8.4: Fluids and Conservation Laws

Introduction

The motion of fluids is governed by conservation laws, including the continuity equation and Bernoulli's equation, which describe how mass and energy are preserved in fluid systems. These principles are essential for understanding real-world applications such as pipe flow, flight, and hydrodynamics.

Key Concepts

  • Conservation of Mass (Continuity Equation): \[ A_1 v_1 = A_2 v_2 \] where:
    • A = cross-sectional area (m²)
    • v = velocity of the fluid (m/s)
    This equation states that for an incompressible fluid, the volume flow rate remains constant.
  • Bernoulli's Principle (Energy Conservation in Fluids): \[ P + \frac{1}{2} \rho v^2 + \rho g h = \text{constant} \] where:
    • P = pressure (Pa)
    • ρ = fluid density (kg/m³)
    • v = velocity (m/s)
    • h = height (m)
    This principle states that the total energy (pressure energy, kinetic energy, and gravitational potential energy) is conserved in a fluid.
  • Applications of Bernoulli's Equation:
    • Faster-moving fluids have lower pressure (e.g., airplane wings create lift).
    • Fluids speed up when moving through narrow passages (Venturi effect).

Mathematical Routines

  • Use A₁v₁ = A₂v₂ to analyze changes in flow speed.
  • Apply Bernoulli's equation to determine pressure differences.
  • Calculate fluid velocity from height differences using energy conservation.
Tip: Narrower pipes increase fluid velocity while reducing pressure (Venturi effect).

Creating Representations

  • Diagrams: Illustrate streamlines and pressure variations in different pipe sections.
  • Graphs: Plot pressure vs. velocity to visualize Bernoulli's principle.

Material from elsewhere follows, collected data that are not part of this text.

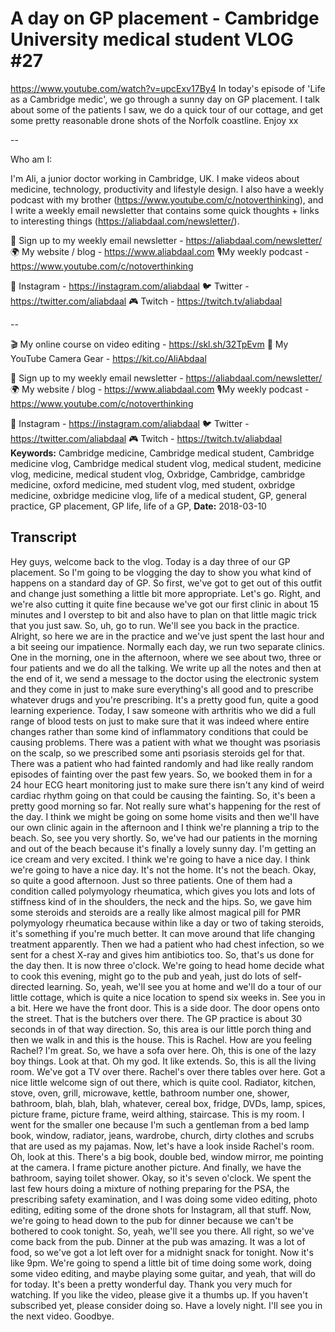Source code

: # A day on GP placement - Cambridge University medical student VLOG #27
https://www.youtube.com/watch?v=upcExv17By4
In today's episode of 'Life as a Cambridge medic', we go through a sunny day on GP placement. I talk about some of the patients I saw, we do a quick tour of our cottage, and get some pretty reasonable drone shots of the Norfolk coastline. Enjoy xx

--

Who am I:

I'm Ali, a junior doctor working in Cambridge, UK. I make videos about medicine, technology, productivity and lifestyle design. I also have a weekly podcast with my brother (https://www.youtube.com/c/notoverthinking), and I write a weekly email newsletter that contains some quick thoughts + links to interesting things (https://aliabdaal.com/newsletter/).

💌 Sign up to my weekly email newsletter - https://aliabdaal.com/newsletter/
🌍 My website / blog - https://www.aliabdaal.com 
🎙My weekly podcast - https://www.youtube.com/c/notoverthinking 

📸 Instagram - https://instagram.com/aliabdaal
🐦 Twitter - https://twitter.com/aliabdaal
🎮 Twitch - https://twitch.tv/aliabdaal

--

🎬 My online course on video editing - https://skl.sh/32TpEvm
🎥 My YouTube Camera Gear - https://kit.co/AliAbdaal

💌 Sign up to my weekly email newsletter - https://aliabdaal.com/newsletter/
🌍 My website / blog - https://www.aliabdaal.com 
🎙My weekly podcast - https://www.youtube.com/c/notoverthinking 

📸 Instagram - https://instagram.com/aliabdaal
🐦 Twitter - https://twitter.com/aliabdaal
🎮 Twitch - https://twitch.tv/aliabdaal
**Keywords:** Cambridge medicine, Cambridge medical student, Cambridge medicine vlog, Cambridge medical student vlog, medical student, medicine vlog, medicine, medical student vlog, Oxbridge, Cambridge, cambridge medicine, oxford medicine, med student vlog, med student, oxbridge medicine, oxbridge medicine vlog, life of a medical student, GP, general practice, GP placement, GP life, life of a GP, 
**Date:** 2018-03-10

## Transcript
 Hey guys, welcome back to the vlog. Today is a day three of our GP placement. So I'm going to be vlogging the day to show you what kind of happens on a standard day of GP. So first, we've got to get out of this outfit and change just something a little bit more appropriate. Let's go. Right, and we're also cutting it quite fine because we've got our first clinic in about 15 minutes and I overstep to bit and also have to plan on that little magic trick that you just saw. So, uh, go to run. We'll see you back in the practice. Alright, so here we are in the practice and we've just spent the last hour and a bit seeing our impatience. Normally each day, we run two separate clinics. One in the morning, one in the afternoon, where we see about two, three or four patients and we do all the talking. We write up all the notes and then at the end of it, we send a message to the doctor using the electronic system and they come in just to make sure everything's all good and to prescribe whatever drugs and you're prescribing. It's a pretty good fun, quite a good learning experience. Today, I saw someone with arthritis who we did a full range of blood tests on just to make sure that it was indeed where entire changes rather than some kind of inflammatory conditions that could be causing problems. There was a patient with what we thought was psoriasis on the scalp, so we prescribed some anti psoriasis steroids gel for that. There was a patient who had fainted randomly and had like really random episodes of fainting over the past few years. So, we booked them in for a 24 hour ECG heart monitoring just to make sure there isn't any kind of weird cardiac rhythm going on that could be causing the fainting. So, it's been a pretty good morning so far. Not really sure what's happening for the rest of the day. I think we might be going on some home visits and then we'll have our own clinic again in the afternoon and I think we're planning a trip to the beach. So, see you very shortly. So, we've had our patients in the morning and out of the beach because it's finally a lovely sunny day. I'm getting an ice cream and very excited. I think we're going to have a nice day. I think we're going to have a nice day. It's not the home. It's not the beach. Okay, so quite a good afternoon. Just so three patients. One of them had a condition called polymyology rheumatica, which gives you lots and lots of stiffness kind of in the shoulders, the neck and the hips. So, we gave him some steroids and steroids are a really like almost magical pill for PMR polymyology rheumatica because within like a day or two of taking steroids, it's something if you're much better. It can move around that life changing treatment apparently. Then we had a patient who had chest infection, so we sent for a chest X-ray and gives him antibiotics too. So, that's us done for the day then. It is now three o'clock. We're going to head home decide what to cook this evening, might go to the pub and yeah, just do lots of self-directed learning. So, yeah, we'll see you at home and we'll do a tour of our little cottage, which is quite a nice location to spend six weeks in. See you in a bit. Here we have the front door. This is a side door. The door opens onto the street. That is the butchers over there. The GP practice is about 30 seconds in of that way direction. So, this area is our little porch thing and then we walk in and this is the house. This is Rachel. How are you feeling Rachel? I'm great. So, we have a sofa over here. Oh, this is one of the lazy boy things. Look at that. Oh my god. It like extends. So, this is all the living room. We've got a TV over there. Rachel's over there tables over here. Got a nice little welcome sign of out there, which is quite cool. Radiator, kitchen, stove, oven, grill, microwave, kettle, bathroom number one, shower, bathroom, blah, blah, blah, whatever, cereal box, fridge, DVDs, lamp, spices, picture frame, picture frame, weird althing, staircase. This is my room. I went for the smaller one because I'm such a gentleman from a bed lamp book, window, radiator, jeans, wardrobe, church, dirty clothes and scrubs that are used as my pajamas. Now, let's have a look inside Rachel's room. Oh, look at this. There's a big book, double bed, window mirror, me pointing at the camera. I frame picture another picture. And finally, we have the bathroom, saying toilet shower. Okay, so it's seven o'clock. We spent the last few hours doing a mixture of nothing preparing for the PSA, the prescribing safety examination, and I was doing some video editing, photo editing, editing some of the drone shots for Instagram, all that stuff. Now, we're going to head down to the pub for dinner because we can't be bothered to cook tonight. So, yeah, we'll see you there. All right, so we've come back from the pub. Dinner at the pub was amazing. It was a lot of food, so we've got a lot left over for a midnight snack for tonight. Now it's like 9pm. We're going to spend a little bit of time doing some work, doing some video editing, and maybe playing some guitar, and yeah, that will do for today. It's been a pretty wonderful day. Thank you very much for watching. If you like the video, please give it a thumbs up. If you haven't subscribed yet, please consider doing so. Have a lovely night. I'll see you in the next video. Goodbye.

Scientific Questioning & Argumentation

  • Why does increasing fluid speed lower pressure in a system?
  • How does the continuity equation explain why water speeds up in a narrow pipe?

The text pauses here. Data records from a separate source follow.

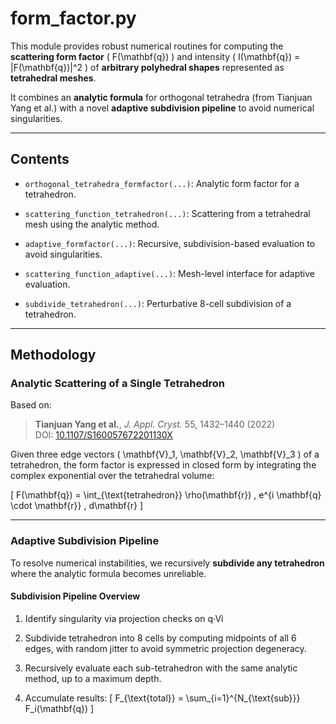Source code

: # form_factor.py

This module provides robust numerical routines for computing the **scattering form factor** \( F(\mathbf{q}) \) and intensity \( I(\mathbf{q}) = |F(\mathbf{q})|^2 \) of **arbitrary polyhedral shapes** represented as **tetrahedral meshes**.

It combines an **analytic formula** for orthogonal tetrahedra (from Tianjuan Yang et al.) with a novel **adaptive subdivision pipeline** to avoid numerical singularities.

---

## Contents

- `orthogonal_tetrahedra_formfactor(...)`: Analytic form factor for a tetrahedron.
- `scattering_function_tetrahedron(...)`: Scattering from a tetrahedral mesh using the analytic method.

- `adaptive_formfactor(...)`: Recursive, subdivision-based evaluation to avoid singularities.
- `scattering_function_adaptive(...)`: Mesh-level interface for adaptive evaluation.
- `subdivide_tetrahedron(...)`: Perturbative 8-cell subdivision of a tetrahedron.

---

## Methodology

### Analytic Scattering of a Single Tetrahedron

Based on:
> **Tianjuan Yang et al.**, *J. Appl. Cryst.* 55, 1432–1440 (2022)  
> DOI: [10.1107/S160057672201130X](https://doi.org/10.1107/S160057672201130X)

Given three edge vectors \( \mathbf{V}_1, \mathbf{V}_2, \mathbf{V}_3 \) of a tetrahedron, the form factor is expressed in closed form by integrating the complex exponential over the tetrahedral volume:

\[
F(\mathbf{q}) = \int_{\text{tetrahedron}} \rho(\mathbf{r}) \, e^{i \mathbf{q} \cdot \mathbf{r}} \, d\mathbf{r}
\]

---

### Adaptive Subdivision Pipeline

To resolve numerical instabilities, we recursively **subdivide any tetrahedron** where the analytic formula becomes unreliable.

#### Subdivision Pipeline Overview

1. Identify singularity via projection checks on q·Vi

2. Subdivide tetrahedron into 8 cells by computing
   midpoints of all 6 edges, with random jitter to
   avoid symmetric projection degeneracy.

3. Recursively evaluate each sub-tetrahedron with the
   same analytic method, up to a maximum depth.

4. Accumulate results:
   \[
   F_{\text{total}} = \sum_{i=1}^{N_{\text{sub}}} F_i(\mathbf{q})
   \]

Use flow diagrams and Bernoulli’s equation to support your answers.

Exam Tip: Memorize Bernoulli’s equation and its applications in pressure and velocity problems.

Practice Activities

Activity 1: Applying the Continuity Equation

Water flows through a 4 cm² pipe at 2 m/s. If the pipe narrows to 1 cm², what is the new velocity?

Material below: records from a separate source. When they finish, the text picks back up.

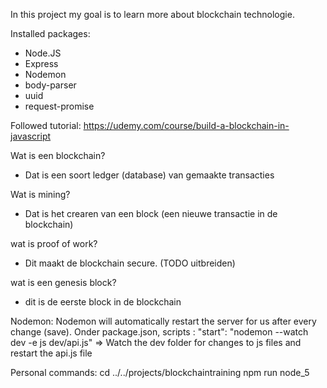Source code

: In this project my goal is to learn more about blockchain technologie.

Installed packages:
- Node.JS
- Express
- Nodemon
- body-parser
- uuid
- request-promise


Followed tutorial: https://udemy.com/course/build-a-blockchain-in-javascript

Wat is een blockchain?
- Dat is een soort ledger (database) van gemaakte transacties

Wat is mining?
- Dat is het crearen van een block (een nieuwe transactie in de blockchain)

wat is proof of work?
- Dit maakt de blockchain secure. (TODO uitbreiden)
 
 wat is een genesis block?
 - dit is de eerste block in de blockchain


Nodemon:
Nodemon will automatically restart the server for us after every change (save).
Onder package.json, scripts : "start": "nodemon --watch dev -e js dev/api.js"
=> Watch the dev folder for changes to js files and restart the api.js file


Personal commands:
cd ../../projects/blockchaintraining
npm run node_5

Activity 2: Bernoulli's Principle

Air moves over the top of an airplane wing at 250 m/s, while below the wing it moves at 200 m/s. Calculate the pressure difference that generates lift.

Summary & Exam Preparation Tips

  • The continuity equation ensures mass conservation in fluid flow.
  • Bernoulli's equation relates pressure, velocity, and height in a moving fluid.
  • Faster-moving fluids lower pressure, explaining aerodynamic lift.
  • Flow rate remains constant for incompressible fluids.